Work task: Skipping any pictures, give all of the records below again exactly.
━━━━━━━━━━━━━━━━━━━━━━━━━━━━━━
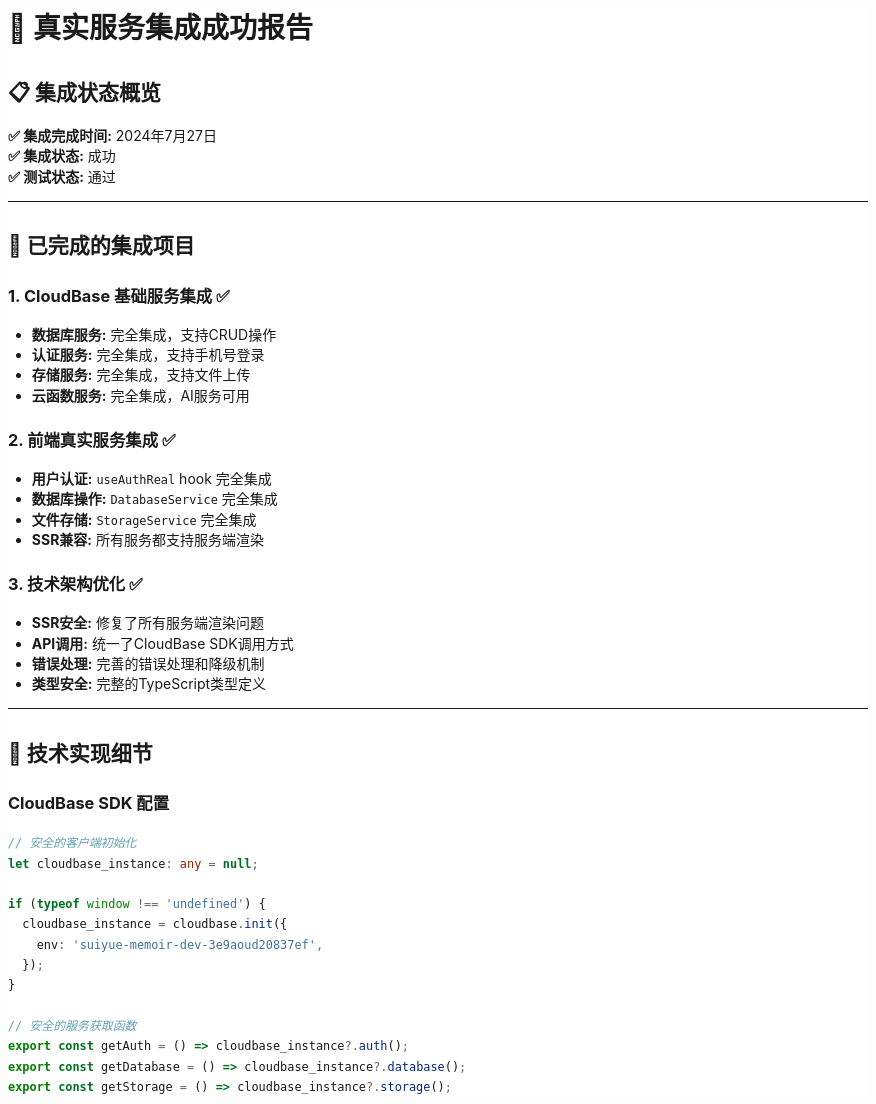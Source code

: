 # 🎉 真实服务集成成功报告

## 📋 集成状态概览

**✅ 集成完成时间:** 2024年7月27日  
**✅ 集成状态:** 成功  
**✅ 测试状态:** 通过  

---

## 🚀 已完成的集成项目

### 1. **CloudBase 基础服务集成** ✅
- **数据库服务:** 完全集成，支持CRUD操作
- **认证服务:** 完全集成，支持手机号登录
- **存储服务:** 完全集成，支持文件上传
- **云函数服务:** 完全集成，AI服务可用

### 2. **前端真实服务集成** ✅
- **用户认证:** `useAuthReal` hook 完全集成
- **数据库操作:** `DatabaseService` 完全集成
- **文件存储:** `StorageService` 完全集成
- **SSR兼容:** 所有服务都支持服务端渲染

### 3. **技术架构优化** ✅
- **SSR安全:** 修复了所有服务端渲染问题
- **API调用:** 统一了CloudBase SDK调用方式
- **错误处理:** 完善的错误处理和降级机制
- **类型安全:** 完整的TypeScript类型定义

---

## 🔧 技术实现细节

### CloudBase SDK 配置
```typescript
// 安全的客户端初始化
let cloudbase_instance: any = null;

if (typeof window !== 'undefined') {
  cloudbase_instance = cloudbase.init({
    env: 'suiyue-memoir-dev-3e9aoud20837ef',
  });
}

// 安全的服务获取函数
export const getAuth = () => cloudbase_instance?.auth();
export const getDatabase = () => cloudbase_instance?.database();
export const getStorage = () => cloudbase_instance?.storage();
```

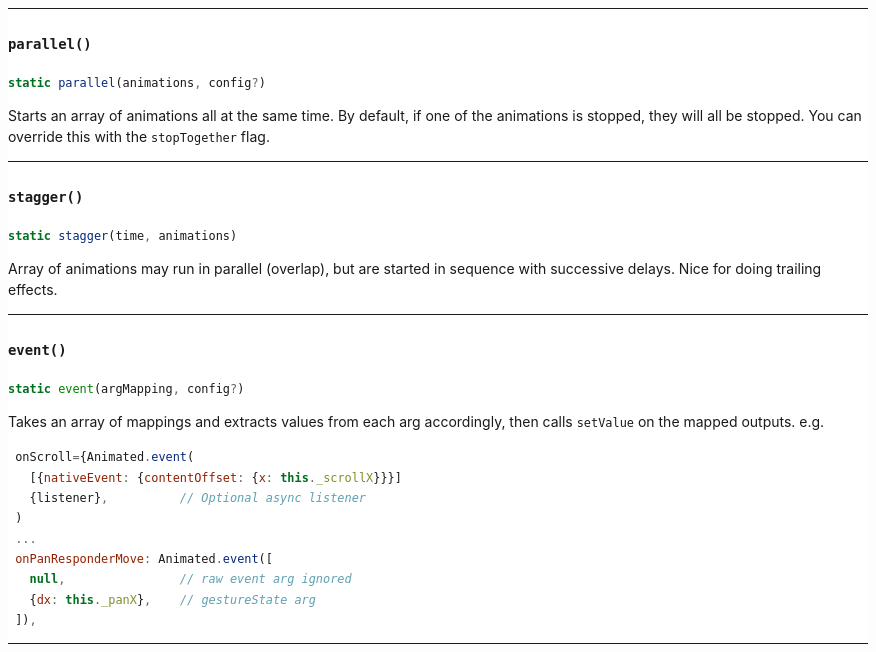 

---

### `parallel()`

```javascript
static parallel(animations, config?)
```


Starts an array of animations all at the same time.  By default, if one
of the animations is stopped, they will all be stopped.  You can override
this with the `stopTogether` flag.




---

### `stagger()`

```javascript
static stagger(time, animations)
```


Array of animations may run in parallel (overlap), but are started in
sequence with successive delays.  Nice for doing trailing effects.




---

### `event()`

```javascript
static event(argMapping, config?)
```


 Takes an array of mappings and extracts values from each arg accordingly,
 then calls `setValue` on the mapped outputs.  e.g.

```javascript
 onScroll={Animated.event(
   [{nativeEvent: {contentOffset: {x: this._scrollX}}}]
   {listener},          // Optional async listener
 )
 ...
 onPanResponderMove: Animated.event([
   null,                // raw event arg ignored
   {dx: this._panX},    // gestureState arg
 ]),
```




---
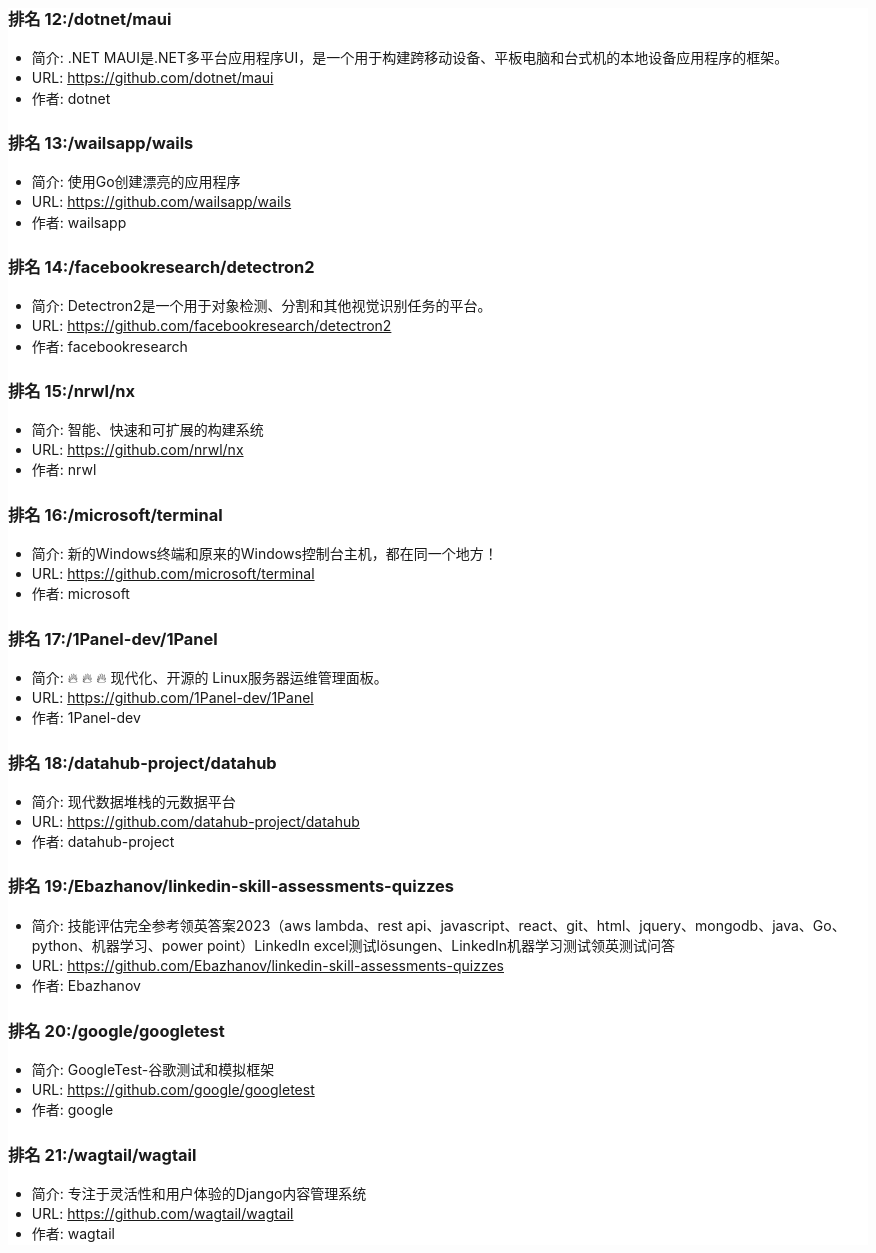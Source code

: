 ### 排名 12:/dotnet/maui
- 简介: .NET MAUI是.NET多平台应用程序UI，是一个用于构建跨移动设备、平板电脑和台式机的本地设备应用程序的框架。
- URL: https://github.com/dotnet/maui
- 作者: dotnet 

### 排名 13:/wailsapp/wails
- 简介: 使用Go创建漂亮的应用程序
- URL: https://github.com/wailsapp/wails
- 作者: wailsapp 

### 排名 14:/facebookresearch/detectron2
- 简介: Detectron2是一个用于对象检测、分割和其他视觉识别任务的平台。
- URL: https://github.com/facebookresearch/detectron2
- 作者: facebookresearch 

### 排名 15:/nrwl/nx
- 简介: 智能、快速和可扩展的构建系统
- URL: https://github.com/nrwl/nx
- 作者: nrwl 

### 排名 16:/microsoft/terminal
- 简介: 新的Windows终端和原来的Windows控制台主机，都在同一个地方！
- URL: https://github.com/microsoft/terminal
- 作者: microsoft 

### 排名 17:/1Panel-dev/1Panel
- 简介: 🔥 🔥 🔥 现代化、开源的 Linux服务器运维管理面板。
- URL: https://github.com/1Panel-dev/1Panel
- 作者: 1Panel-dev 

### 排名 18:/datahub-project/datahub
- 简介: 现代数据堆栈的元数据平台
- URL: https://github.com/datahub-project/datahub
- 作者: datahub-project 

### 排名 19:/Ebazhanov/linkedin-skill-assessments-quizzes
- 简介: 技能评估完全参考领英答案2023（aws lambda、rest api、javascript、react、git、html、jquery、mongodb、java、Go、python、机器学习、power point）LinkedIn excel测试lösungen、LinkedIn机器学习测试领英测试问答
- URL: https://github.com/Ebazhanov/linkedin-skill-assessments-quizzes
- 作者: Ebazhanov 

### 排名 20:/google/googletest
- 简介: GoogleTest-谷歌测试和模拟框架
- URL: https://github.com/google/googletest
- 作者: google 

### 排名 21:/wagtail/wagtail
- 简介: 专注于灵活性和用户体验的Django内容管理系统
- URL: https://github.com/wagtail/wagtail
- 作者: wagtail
━━━━━━━━━━━━━━━━━━━━━━━━━━━━━━
Solution for this problem:
Source code

: # 🎉 真实服务集成成功报告

## 📋 集成状态概览

**✅ 集成完成时间:** 2024年7月27日  
**✅ 集成状态:** 成功  
**✅ 测试状态:** 通过  

---

## 🚀 已完成的集成项目

### 1. **CloudBase 基础服务集成** ✅
- **数据库服务:** 完全集成，支持CRUD操作
- **认证服务:** 完全集成，支持手机号登录
- **存储服务:** 完全集成，支持文件上传
- **云函数服务:** 完全集成，AI服务可用

### 2. **前端真实服务集成** ✅
- **用户认证:** `useAuthReal` hook 完全集成
- **数据库操作:** `DatabaseService` 完全集成
- **文件存储:** `StorageService` 完全集成
- **SSR兼容:** 所有服务都支持服务端渲染

### 3. **技术架构优化** ✅
- **SSR安全:** 修复了所有服务端渲染问题
- **API调用:** 统一了CloudBase SDK调用方式
- **错误处理:** 完善的错误处理和降级机制
- **类型安全:** 完整的TypeScript类型定义

---

## 🔧 技术实现细节

### CloudBase SDK 配置
```typescript
// 安全的客户端初始化
let cloudbase_instance: any = null;

if (typeof window !== 'undefined') {
  cloudbase_instance = cloudbase.init({
    env: 'suiyue-memoir-dev-3e9aoud20837ef',
  });
}

// 安全的服务获取函数
export const getAuth = () => cloudbase_instance?.auth();
export const getDatabase = () => cloudbase_instance?.database();
export const getStorage = () => cloudbase_instance?.storage();
```


---

### `parallel()`

```javascript
static parallel(animations, config?)
```


Starts an array of animations all at the same time.  By default, if one
of the animations is stopped, they will all be stopped.  You can override
this with the `stopTogether` flag.




---

### `stagger()`

```javascript
static stagger(time, animations)
```


Array of animations may run in parallel (overlap), but are started in
sequence with successive delays.  Nice for doing trailing effects.




---

### `event()`

```javascript
static event(argMapping, config?)
```


 Takes an array of mappings and extracts values from each arg accordingly,
 then calls `setValue` on the mapped outputs.  e.g.

```javascript
 onScroll={Animated.event(
   [{nativeEvent: {contentOffset: {x: this._scrollX}}}]
   {listener},          // Optional async listener
 )
 ...
 onPanResponderMove: Animated.event([
   null,                // raw event arg ignored
   {dx: this._panX},    // gestureState arg
 ]),
```




---
Source code

: ### 排名 12:/dotnet/maui
- 简介: .NET MAUI是.NET多平台应用程序UI，是一个用于构建跨移动设备、平板电脑和台式机的本地设备应用程序的框架。
- URL: https://github.com/dotnet/maui
- 作者: dotnet 

### 排名 13:/wailsapp/wails
- 简介: 使用Go创建漂亮的应用程序
- URL: https://github.com/wailsapp/wails
- 作者: wailsapp 

### 排名 14:/facebookresearch/detectron2
- 简介: Detectron2是一个用于对象检测、分割和其他视觉识别任务的平台。
- URL: https://github.com/facebookresearch/detectron2
- 作者: facebookresearch 

### 排名 15:/nrwl/nx
- 简介: 智能、快速和可扩展的构建系统
- URL: https://github.com/nrwl/nx
- 作者: nrwl 

### 排名 16:/microsoft/terminal
- 简介: 新的Windows终端和原来的Windows控制台主机，都在同一个地方！
- URL: https://github.com/microsoft/terminal
- 作者: microsoft 

### 排名 17:/1Panel-dev/1Panel
- 简介: 🔥 🔥 🔥 现代化、开源的 Linux服务器运维管理面板。
- URL: https://github.com/1Panel-dev/1Panel
- 作者: 1Panel-dev 

### 排名 18:/datahub-project/datahub
- 简介: 现代数据堆栈的元数据平台
- URL: https://github.com/datahub-project/datahub
- 作者: datahub-project 

### 排名 19:/Ebazhanov/linkedin-skill-assessments-quizzes
- 简介: 技能评估完全参考领英答案2023（aws lambda、rest api、javascript、react、git、html、jquery、mongodb、java、Go、python、机器学习、power point）LinkedIn excel测试lösungen、LinkedIn机器学习测试领英测试问答
- URL: https://github.com/Ebazhanov/linkedin-skill-assessments-quizzes
- 作者: Ebazhanov 

### 排名 20:/google/googletest
- 简介: GoogleTest-谷歌测试和模拟框架
- URL: https://github.com/google/googletest
- 作者: google 

### 排名 21:/wagtail/wagtail
- 简介: 专注于灵活性和用户体验的Django内容管理系统
- URL: https://github.com/wagtail/wagtail
- 作者: wagtail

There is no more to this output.